For reasons like these, Microsoft now recommends that you use QueryPerformanceCounter() to do high-precision timing. What they don't tell you, though, is that QPC() is equally broken.
The documentation for QueryPerformanceFrequency() says that not all systems have a high-performance counter. Truth be told, I've never seen a system that didn't support QPF/QPC, including ones running Windows 98, NT4, and XP. However, the timer that is used can vary widely between systems. On Win9x systems that I've seen, QPF() returns 1193181 -- which looks suspiciously like the clock rate of the venerable 8253/8254 timer. On a PIII-based Windows 2000 system, I got 3549545, which happens to be the frequency of the NTSC color subcarrier, but is probably just a factor of a common clock crystal used by some chipset timer. And I've also seen the CPU clock speed show up, or CPU clock divided by 3.
Some of these timers used for QPC also have bugs.

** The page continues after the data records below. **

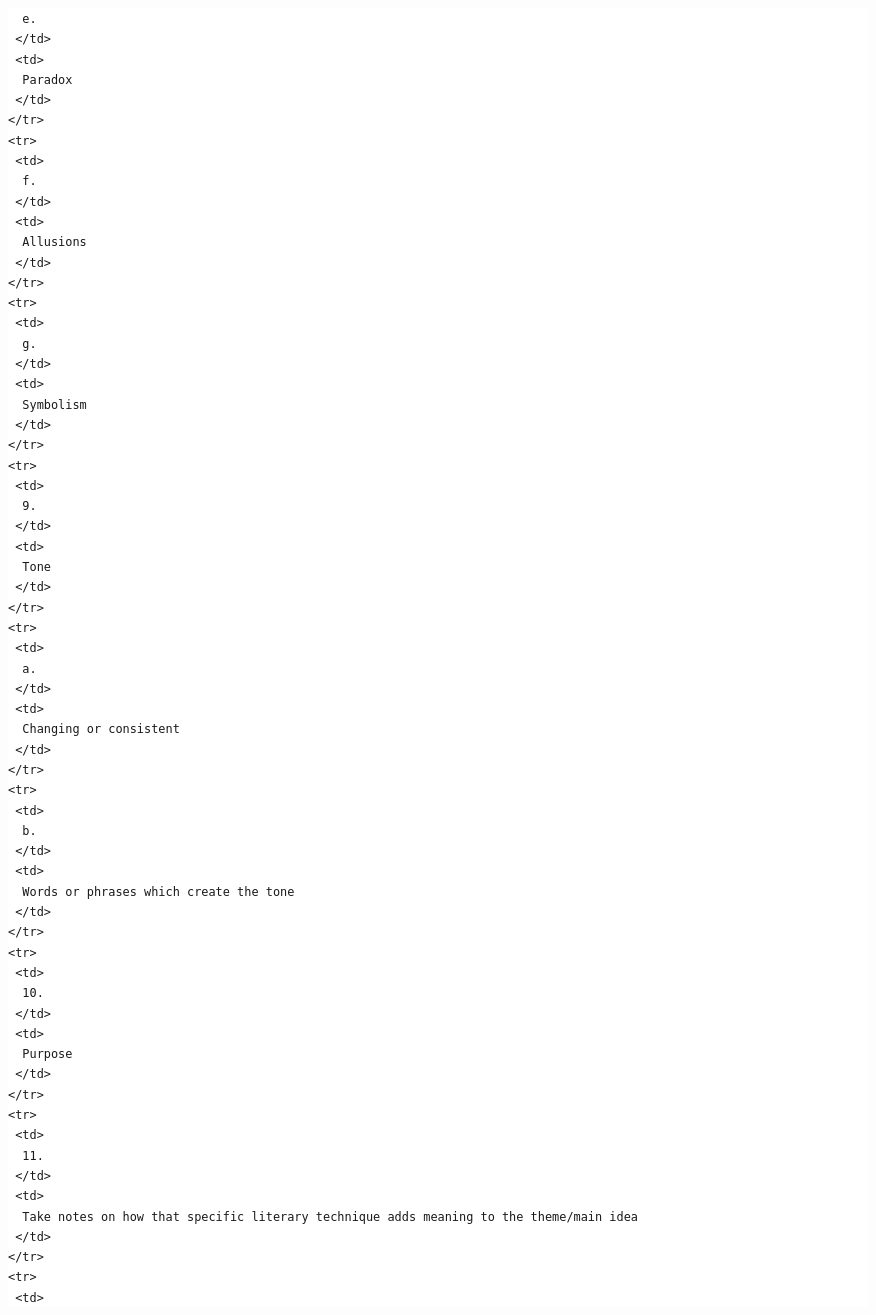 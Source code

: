       e.
     </td>
     <td>
      Paradox
     </td>
    </tr>
    <tr>
     <td>
      f.
     </td>
     <td>
      Allusions
     </td>
    </tr>
    <tr>
     <td>
      g.
     </td>
     <td>
      Symbolism
     </td>
    </tr>
    <tr>
     <td>
      9.
     </td>
     <td>
      Tone
     </td>
    </tr>
    <tr>
     <td>
      a.
     </td>
     <td>
      Changing or consistent
     </td>
    </tr>
    <tr>
     <td>
      b.
     </td>
     <td>
      Words or phrases which create the tone
     </td>
    </tr>
    <tr>
     <td>
      10.
     </td>
     <td>
      Purpose
     </td>
    </tr>
    <tr>
     <td>
      11.
     </td>
     <td>
      Take notes on how that specific literary technique adds meaning to the theme/main idea
     </td>
    </tr>
    <tr>
     <td>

When I was looking at some anomalous capture logs from one of my systems, I noticed that the global_clock values from the capture subsystem, which were recorded in the capture log, occasionally jumped forward or backward by a few seconds compared to the video capture clock. (While video capture drivers are notoriously flaky, there were no gaps in the video and I'm pretty sure my PlayStation 2 didn't burp for three seconds.) When I tried Windows XP x64 Edition, the HAL used the CPU TSC for QueryPerformanceCounter() without realizing that Cool & Quiet would cause it to run at half normal speed. And recently, I've had the pleasure of seeing a dual-core system where use of the TSC exposed QPC-based programs to the same CPU-mismatch bug that RDTSC incurred. So, realistically, using QPC() actually exposes you to all of the existing problems of the time stamp counter AND some other bugs.
So, what to do?
I switched VirtualDub's capture subsystem from QueryPerformanceCounter() to timeGetTime(). I had to give up microsecond precision for only millisecond, but it's more reliable. If you don't really need high precision, you can use GetTickCount(), which has terrible precision on Win9x (55ms), but it's reliable, and it's fast, since it just reads a counter in memory. If you're a user suffering from this problem, you can try fixing the problem by adding /usepmtimer to the end of the boot.ini entry, which switches QPC() to use an alternate timer (usual disclaimers apply; back up data before trying; no purchase necessary; void where prohibited).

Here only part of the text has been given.